In 1924, Mayo was accepted by the École des Beaux Arts in Paris, where he was introduced to the pioneers of the new Surrealist movement. He became friends with the French Surrealist artists, René Crevel and André Breton. Mayo never officially joined the Surrealist group, in part because of his fierce sense of independence and his desire for artistic freedom. However, the cerebral and provocative nature of the Surrealist genre is a consistent theme in Mayo’s work and it heavily impacted the burgeoning Surrealist movement in Cairo.
Mayo straddled a trans-regional identity and was one of the leading artists to influence the Egyptian Surrealist movement in the late 1930s. The Egyptian cohort was a mixture of native Egyptian artists such as Georges Henein, Ramses Younan and Kamal El Telmissany and expatriated European Egyptian artists. The Egyptian Surrealists incorporated notions of political libertarianism and Freudian concepts of the unconscious mind. They founded the "Art and Liberty Group" which acted as a chapter of the International Federation of Independent Revolutionary Art. The International Federation of Independent Revolutionary Art was an assembly of global creatives bound by a pledge to criticise artistic limitations and champion nonconformist methods. Their revolutionary call-to-action was soon disrupted by the Egyptian police and British military officials. However, their legacy supercedes them, and most notable is the 2017 exhibition titled Art and Liberty: Rupture, War and Surrealism in Egypt (1938–1948) held at the Centre Pompidou in Paris.

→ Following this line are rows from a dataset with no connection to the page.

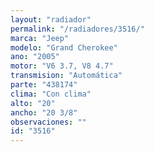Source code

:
 ```yaml
---
layout: "radiador"
permalink: "/radiadores/3516/"
marca: "Jeep"
modelo: "Grand Cherokee"
ano: "2005"
motor: "V6 3.7, V8 4.7"
transmision: "Automática"
parte: "438174"
clima: "Con clima"
alto: "20"
ancho: "20 3/8"
observaciones: ""
id: "3516"
---
```


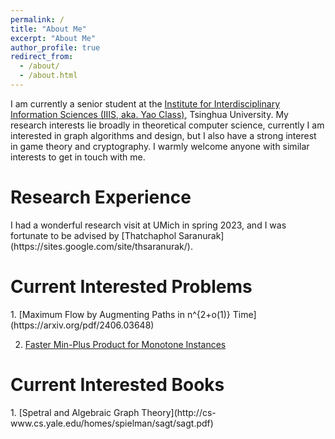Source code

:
 ```yaml
---
permalink: /
title: "About Me"
excerpt: "About Me"
author_profile: true
redirect_from: 
  - /about/
  - /about.html
---
```


I am currently a senior student at the [Institute for Interdisciplinary Information Sciences (IIIS, aka. Yao Class)](https://iiis.tsinghua.edu.cn/en/), Tsinghua University. My research interests lie broadly in theoretical computer science,  currently I am interested in graph algorithms and design, but I also have a strong interest in game theory and cryptography. I warmly welcome anyone with similar interests to get in touch with me.

<h1>Research Experience</h1>
I had a wonderful research visit at UMich in spring 2023, and I was fortunate to be advised by [Thatchaphol Saranurak](https://sites.google.com/site/thsaranurak/).

<h1>Current Interested Problems</h1>
1. [Maximum Flow by Augmenting Paths in n^{2+o(1)} Time](https://arxiv.org/pdf/2406.03648)

2. [Faster Min-Plus Product for Monotone Instances](https://arxiv.org/pdf/2204.04500)

<h1>Current Interested Books</h1>
1. [Spetral and Algebraic Graph Theory](http://cs-www.cs.yale.edu/homes/spielman/sagt/sagt.pdf)
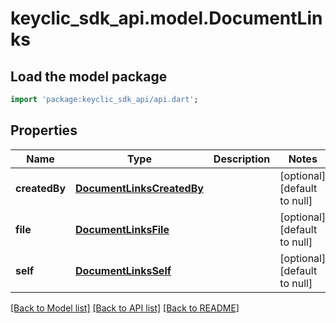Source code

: # keyclic_sdk_api.model.DocumentLinks

## Load the model package
```dart
import 'package:keyclic_sdk_api/api.dart';
```

## Properties
Name | Type | Description | Notes
------------ | ------------- | ------------- | -------------
**createdBy** | [**DocumentLinksCreatedBy**](DocumentLinksCreatedBy.md) |  | [optional] [default to null]
**file** | [**DocumentLinksFile**](DocumentLinksFile.md) |  | [optional] [default to null]
**self** | [**DocumentLinksSelf**](DocumentLinksSelf.md) |  | [optional] [default to null]

[[Back to Model list]](../README.md#documentation-for-models) [[Back to API list]](../README.md#documentation-for-api-endpoints) [[Back to README]](../README.md)


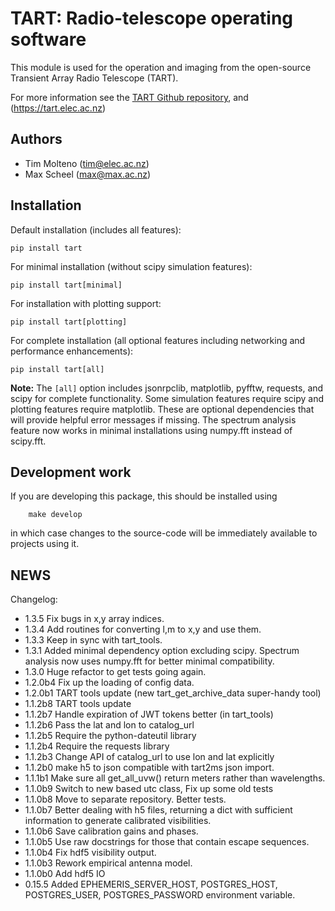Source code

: # TART: Radio-telescope operating software

This module is used for the operation and imaging from the open-source Transient Array Radio Telescope (TART).

For more information see the [TART Github repository](https://github.com/tmolteno/tart_modules), and (https://tart.elec.ac.nz)

## Authors

* Tim Molteno (tim@elec.ac.nz)
* Max Scheel (max@max.ac.nz)

## Installation

Default installation (includes all features):
```
pip install tart
```

For minimal installation (without scipy simulation features):
```
pip install tart[minimal]
```

For installation with plotting support:
```
pip install tart[plotting]
```

For complete installation (all optional features including networking and performance enhancements):
```
pip install tart[all]
```

**Note:** The `[all]` option includes jsonrpclib, matplotlib, pyfftw, requests, and scipy for complete functionality. Some simulation features require scipy and plotting features require matplotlib. These are optional dependencies that will provide helpful error messages if missing. The spectrum analysis feature now works in minimal installations using numpy.fft instead of scipy.fft.

## Development work

If you are developing this package, this should be installed using
```
	make develop
```
in which case changes to the source-code will be immediately available to projects using it.


## NEWS

Changelog:

* 1.3.5   Fix bugs in x,y array indices.
* 1.3.4   Add routines for converting l,m to x,y and use them.
* 1.3.3   Keep in sync with tart_tools.
* 1.3.1   Added minimal dependency option excluding scipy. Spectrum analysis now uses numpy.fft for better minimal compatibility.
* 1.3.0   Huge refactor to get tests going again.
* 1.2.0b4 Fix up the loading of config data.
* 1.2.0b1 TART tools update (new tart_get_archive_data super-handy tool)
* 1.1.2b8 TART tools update
* 1.1.2b7 Handle expiration of JWT tokens better (in tart_tools)
* 1.1.2b6 Pass the lat and lon to catalog_url
* 1.1.2b5 Require the python-dateutil library
* 1.1.2b4 Require the requests library
* 1.1.2b3 Change API of catalog_url to use lon and lat explicitly
* 1.1.2b0 make h5 to json compatible with tart2ms json import.
* 1.1.1b1 Make sure all get_all_uvw() return meters rather than wavelengths.
* 1.1.0b9 Switch to new based utc class,
		  Fix up some old tests
* 1.1.0b8 Move to separate repository.
		  Better tests.
* 1.1.0b7 Better dealing with h5 files, returning a dict with sufficient information to generate calibrated visibilities.
* 1.1.0b6 Save calibration gains and phases.
* 1.1.0b5 Use raw docstrings for those that contain escape sequences.
* 1.1.0b4 Fix hdf5 visibility output.
* 1.1.0b3 Rework empirical antenna model.
* 1.1.0b0 Add hdf5 IO
* 0.15.5  Added EPHEMERIS_SERVER_HOST, POSTGRES_HOST, POSTGRES_USER, POSTGRES_PASSWORD environment variable.

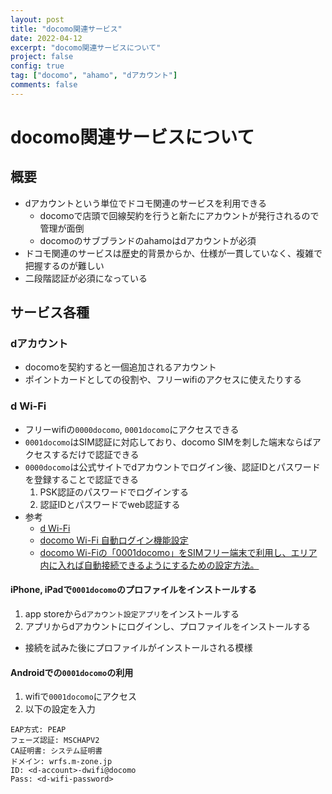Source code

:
 ```yaml
---
layout: post
title: "docomo関連サービス"
date: 2022-04-12
excerpt: "docomo関連サービスについて"
project: false
config: true
tag: ["docomo", "ahamo", "dアカウント"]
comments: false
---
```


# docomo関連サービスについて

## 概要
 - dアカウントという単位でドコモ関連のサービスを利用できる
   - docomoで店頭で回線契約を行うと新たにアカウントが発行されるので管理が面倒
   - docomoのサブブランドのahamoはdアカウントが必須
 - ドコモ関連のサービスは歴史的背景からか、仕様が一貫していなく、複雑で把握するのが難しい
 - 二段階認証が必須になっている

## サービス各種

### dアカウント
 - docomoを契約すると一個追加されるアカウント
 - ポイントカードとしての役割や、フリーwifiのアクセスに使えたりする

### d Wi-Fi
 - フリーwifiの`0000docomo`, `0001docomo`にアクセスできる
 - `0001docomo`はSIM認証に対応しており、docomo SIMを刺した端末ならばアクセスするだけで認証できる
 - `0000docomo`は公式サイトでdアカウントでログイン後、認証IDとパスワードを登録することで認証できる
   1. PSK認証のパスワードでログインする
   2. 認証IDとパスワードでweb認証する
 - 参考
   - [d Wi-Fi](https://www.docomo.ne.jp/service/d_wifi/)
   - [docomo Wi-Fi ⾃動ログイン機能設定](https://www.docomo.ne.jp/binary/pdf/service/wifi/docomo_wifi/common/macos_auto_login_manual.pdf)
   - [docomo Wi-Fiの「0001docomo」をSIMフリー端末で利用し、エリア内に入れば自動接続できるようにするための設定方法。](https://androidlover.net/smartphone/docomo-wi-fi-0001docomo-simfree-device.html)

#### iPhone, iPadで`0001docomo`のプロファイルをインストールする
 1. app storeから`dアカウント設定アプリ`をインストールする
 2. アプリからdアカウントにログインし、プロファイルをインストールする
   - 接続を試みた後にプロファイルがインストールされる模様

#### Androidでの`0001docomo`の利用
 1. wifiで`0001docomo`にアクセス
 2. 以下の設定を入力

```config
EAP方式: PEAP
フェーズ認証: MSCHAPV2
CA証明書: システム証明書
ドメイン: wrfs.m-zone.jp
ID: <d-account>-dwifi@docomo
Pass: <d-wifi-password>
```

Throughout the 1930s, Mayo solidified his personal style which emphasized his mastery of colour, form and composition. Parisian artists at this time, along with Mayo, sought to revitalize classical Greek figures in their work, locating them in motley of positions and contexts. This monumental painting, Ismailia, Le marché arabe (1934) is a stylized rendition of the traditional Arab marketplace which is very much inspired by Mayo's Parisian predecessors, most evidently, Paul Gauguin but also the Art Deco forms from the 1930s. Paul Gauguin’s We Shall not Go to Market Today (Ta Matete) from 1892 shares the same rich palette of vivid tones and classical statuary influences. Gauguin painted Ta Matete while traveling through the tropical island of Tahiti. In many ways, both Gauguin and Mayo depict the condition of the expatriated Parisian artist—the impartial observer, the flaneur. Ismailia is one of the earliest and most important works by Mayo to ever appear at auction.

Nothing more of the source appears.